%%

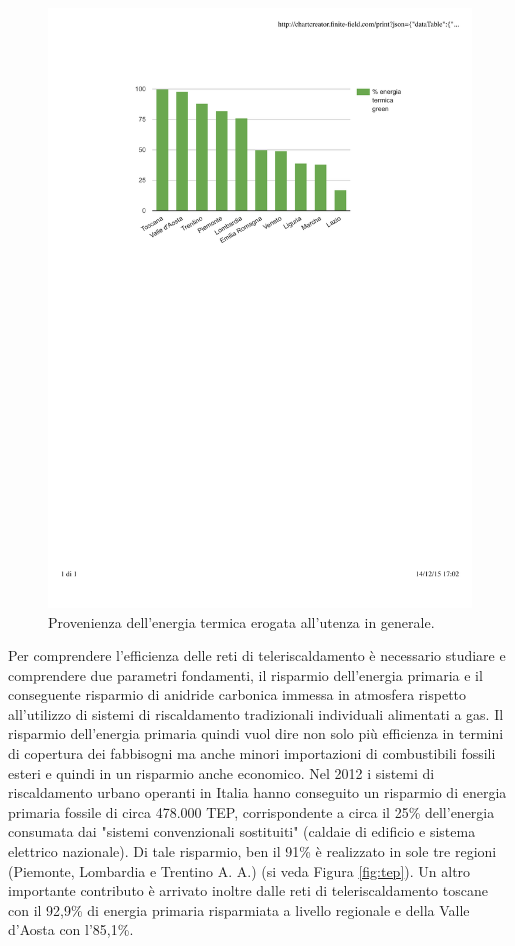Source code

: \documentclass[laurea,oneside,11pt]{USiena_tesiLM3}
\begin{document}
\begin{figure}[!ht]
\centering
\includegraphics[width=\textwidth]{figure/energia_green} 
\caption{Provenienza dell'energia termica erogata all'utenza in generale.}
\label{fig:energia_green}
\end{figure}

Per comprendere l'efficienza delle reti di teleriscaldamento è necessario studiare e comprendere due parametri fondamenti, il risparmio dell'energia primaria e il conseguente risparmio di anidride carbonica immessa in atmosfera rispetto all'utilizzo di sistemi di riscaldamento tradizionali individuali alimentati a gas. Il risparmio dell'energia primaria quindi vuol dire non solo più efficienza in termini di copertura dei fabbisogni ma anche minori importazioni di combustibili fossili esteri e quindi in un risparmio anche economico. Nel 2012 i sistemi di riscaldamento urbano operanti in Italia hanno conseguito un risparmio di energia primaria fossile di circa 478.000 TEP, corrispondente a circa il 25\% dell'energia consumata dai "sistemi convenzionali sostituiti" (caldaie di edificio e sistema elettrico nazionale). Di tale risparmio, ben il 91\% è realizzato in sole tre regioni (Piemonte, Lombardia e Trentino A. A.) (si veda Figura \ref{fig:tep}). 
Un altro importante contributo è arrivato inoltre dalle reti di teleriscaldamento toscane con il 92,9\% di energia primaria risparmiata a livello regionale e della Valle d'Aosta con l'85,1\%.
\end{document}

%%
%%

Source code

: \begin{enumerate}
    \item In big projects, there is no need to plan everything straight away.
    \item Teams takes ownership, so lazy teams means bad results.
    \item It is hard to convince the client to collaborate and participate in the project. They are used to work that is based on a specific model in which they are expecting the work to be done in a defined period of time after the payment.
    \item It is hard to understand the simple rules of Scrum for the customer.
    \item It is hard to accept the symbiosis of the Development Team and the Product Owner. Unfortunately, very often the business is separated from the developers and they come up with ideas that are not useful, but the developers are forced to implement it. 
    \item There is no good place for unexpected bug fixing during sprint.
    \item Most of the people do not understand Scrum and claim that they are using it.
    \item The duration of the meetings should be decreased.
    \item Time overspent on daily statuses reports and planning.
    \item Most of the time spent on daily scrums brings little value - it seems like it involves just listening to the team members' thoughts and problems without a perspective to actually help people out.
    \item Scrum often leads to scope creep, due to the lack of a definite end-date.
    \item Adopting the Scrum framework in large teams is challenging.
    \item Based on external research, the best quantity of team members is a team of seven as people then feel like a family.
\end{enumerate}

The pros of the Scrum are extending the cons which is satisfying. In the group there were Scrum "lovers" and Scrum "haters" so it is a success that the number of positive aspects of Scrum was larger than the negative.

%%

Within the material above, the line with "like a family." opens the range and the line with "The pros of" closes it; reproduce that range word for word.

    \item Based on external research, the best quantity of team members is a team of seven as people then feel like a family.
\end{enumerate}

The pros of the Scrum are extending the cons which is satisfying. In the group there were Scrum "lovers" and Scrum "haters" so it is a success that the number of positive aspects of Scrum was larger than the negative.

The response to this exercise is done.